- What is required -
Retype only the lines below from the one with "to the NLP." to the one with "guide the creation", inclusive, skipping every image.

- Data records -
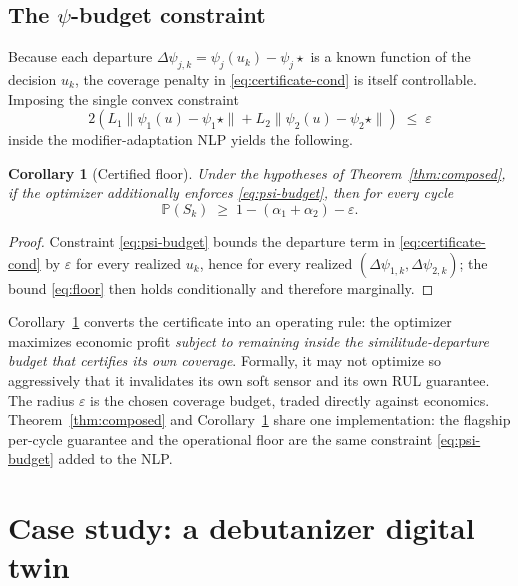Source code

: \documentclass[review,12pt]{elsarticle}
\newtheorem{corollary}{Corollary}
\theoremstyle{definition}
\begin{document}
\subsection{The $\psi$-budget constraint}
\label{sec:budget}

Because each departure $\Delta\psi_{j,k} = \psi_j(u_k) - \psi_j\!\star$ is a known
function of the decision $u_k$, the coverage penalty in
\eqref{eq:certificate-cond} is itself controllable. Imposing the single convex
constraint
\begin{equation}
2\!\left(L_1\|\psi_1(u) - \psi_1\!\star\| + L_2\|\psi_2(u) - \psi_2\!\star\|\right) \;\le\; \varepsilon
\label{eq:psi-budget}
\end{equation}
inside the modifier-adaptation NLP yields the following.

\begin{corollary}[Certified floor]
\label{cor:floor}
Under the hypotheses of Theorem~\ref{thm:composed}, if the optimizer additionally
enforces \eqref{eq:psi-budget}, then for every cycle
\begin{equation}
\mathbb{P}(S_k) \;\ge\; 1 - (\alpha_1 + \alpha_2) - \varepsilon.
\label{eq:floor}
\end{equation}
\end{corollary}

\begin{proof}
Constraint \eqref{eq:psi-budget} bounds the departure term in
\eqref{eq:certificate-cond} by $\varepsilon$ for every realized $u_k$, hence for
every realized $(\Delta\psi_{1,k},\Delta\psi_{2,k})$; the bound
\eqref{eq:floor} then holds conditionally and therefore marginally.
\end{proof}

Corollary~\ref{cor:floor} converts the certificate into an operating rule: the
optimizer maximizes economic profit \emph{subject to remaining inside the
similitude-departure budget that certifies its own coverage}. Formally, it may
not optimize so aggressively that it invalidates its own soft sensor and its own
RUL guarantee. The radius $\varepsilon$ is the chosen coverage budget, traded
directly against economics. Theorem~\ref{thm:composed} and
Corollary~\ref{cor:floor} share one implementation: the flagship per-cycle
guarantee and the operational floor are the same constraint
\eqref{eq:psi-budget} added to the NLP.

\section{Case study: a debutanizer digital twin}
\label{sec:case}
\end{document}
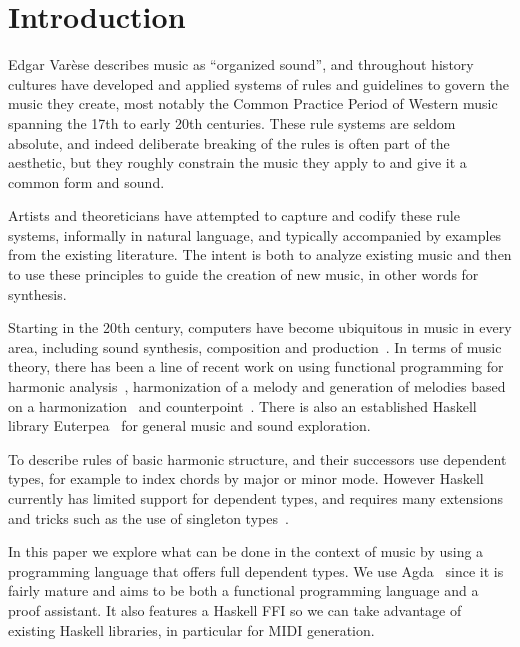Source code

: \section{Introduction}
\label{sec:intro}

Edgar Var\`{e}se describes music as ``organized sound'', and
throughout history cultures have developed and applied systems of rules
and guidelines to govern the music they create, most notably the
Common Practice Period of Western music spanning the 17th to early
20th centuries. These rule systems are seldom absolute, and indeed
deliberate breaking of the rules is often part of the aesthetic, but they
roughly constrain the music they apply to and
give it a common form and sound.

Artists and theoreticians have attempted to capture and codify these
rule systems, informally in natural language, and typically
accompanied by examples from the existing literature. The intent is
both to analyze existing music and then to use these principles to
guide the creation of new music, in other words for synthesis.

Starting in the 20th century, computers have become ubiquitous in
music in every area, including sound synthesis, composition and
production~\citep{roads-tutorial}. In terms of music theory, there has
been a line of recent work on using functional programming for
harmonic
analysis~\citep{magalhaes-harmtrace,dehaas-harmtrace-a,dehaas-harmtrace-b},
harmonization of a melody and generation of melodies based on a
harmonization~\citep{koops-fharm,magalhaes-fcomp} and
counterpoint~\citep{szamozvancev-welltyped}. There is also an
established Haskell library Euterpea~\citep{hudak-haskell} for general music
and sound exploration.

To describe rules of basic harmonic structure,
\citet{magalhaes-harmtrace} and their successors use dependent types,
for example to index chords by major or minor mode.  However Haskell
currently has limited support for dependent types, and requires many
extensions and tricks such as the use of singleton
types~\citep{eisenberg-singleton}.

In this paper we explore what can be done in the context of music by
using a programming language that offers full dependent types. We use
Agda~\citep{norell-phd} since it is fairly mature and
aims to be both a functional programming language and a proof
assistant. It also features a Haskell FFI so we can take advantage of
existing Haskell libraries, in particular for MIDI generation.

- Answer to this task -
\eqref{eq:psi-budget} added to the NLP.

\section{Case study: a debutanizer digital twin}
\label{sec:case}
\end{document}
Source code

: \section{Introduction}
\label{sec:intro}

Edgar Var\`{e}se describes music as ``organized sound'', and
throughout history cultures have developed and applied systems of rules
and guidelines to govern the music they create, most notably the
Common Practice Period of Western music spanning the 17th to early
20th centuries. These rule systems are seldom absolute, and indeed
deliberate breaking of the rules is often part of the aesthetic, but they
roughly constrain the music they apply to and
give it a common form and sound.

Artists and theoreticians have attempted to capture and codify these
rule systems, informally in natural language, and typically
accompanied by examples from the existing literature. The intent is
both to analyze existing music and then to use these principles to
guide the creation of new music, in other words for synthesis.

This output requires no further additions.